### Aim of the task
From the records below, return every line containing the word "Cliente".

### Records to process
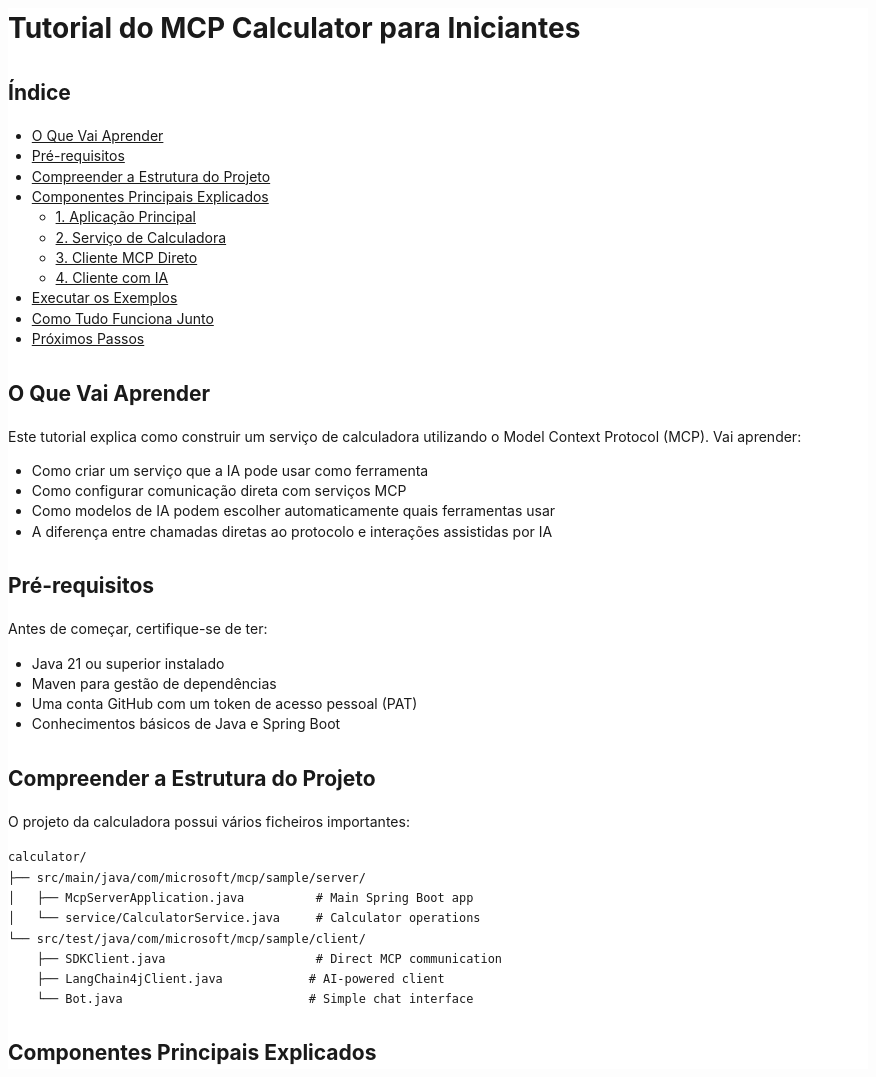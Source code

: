 
# Tutorial do MCP Calculator para Iniciantes

## Índice

- [O Que Vai Aprender](../../../../../04-PracticalSamples/mcp/calculator)
- [Pré-requisitos](../../../../../04-PracticalSamples/mcp/calculator)
- [Compreender a Estrutura do Projeto](../../../../../04-PracticalSamples/mcp/calculator)
- [Componentes Principais Explicados](../../../../../04-PracticalSamples/mcp/calculator)
  - [1. Aplicação Principal](../../../../../04-PracticalSamples/mcp/calculator)
  - [2. Serviço de Calculadora](../../../../../04-PracticalSamples/mcp/calculator)
  - [3. Cliente MCP Direto](../../../../../04-PracticalSamples/mcp/calculator)
  - [4. Cliente com IA](../../../../../04-PracticalSamples/mcp/calculator)
- [Executar os Exemplos](../../../../../04-PracticalSamples/mcp/calculator)
- [Como Tudo Funciona Junto](../../../../../04-PracticalSamples/mcp/calculator)
- [Próximos Passos](../../../../../04-PracticalSamples/mcp/calculator)

## O Que Vai Aprender

Este tutorial explica como construir um serviço de calculadora utilizando o Model Context Protocol (MCP). Vai aprender:

- Como criar um serviço que a IA pode usar como ferramenta
- Como configurar comunicação direta com serviços MCP
- Como modelos de IA podem escolher automaticamente quais ferramentas usar
- A diferença entre chamadas diretas ao protocolo e interações assistidas por IA

## Pré-requisitos

Antes de começar, certifique-se de ter:
- Java 21 ou superior instalado
- Maven para gestão de dependências
- Uma conta GitHub com um token de acesso pessoal (PAT)
- Conhecimentos básicos de Java e Spring Boot

## Compreender a Estrutura do Projeto

O projeto da calculadora possui vários ficheiros importantes:

```
calculator/
├── src/main/java/com/microsoft/mcp/sample/server/
│   ├── McpServerApplication.java          # Main Spring Boot app
│   └── service/CalculatorService.java     # Calculator operations
└── src/test/java/com/microsoft/mcp/sample/client/
    ├── SDKClient.java                     # Direct MCP communication
    ├── LangChain4jClient.java            # AI-powered client
    └── Bot.java                          # Simple chat interface
```

## Componentes Principais Explicados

### Response to the exercise
  - [3. Cliente MCP Direto](../../../../../04-PracticalSamples/mcp/calculator)
  - [4. Cliente com IA](../../../../../04-PracticalSamples/mcp/calculator)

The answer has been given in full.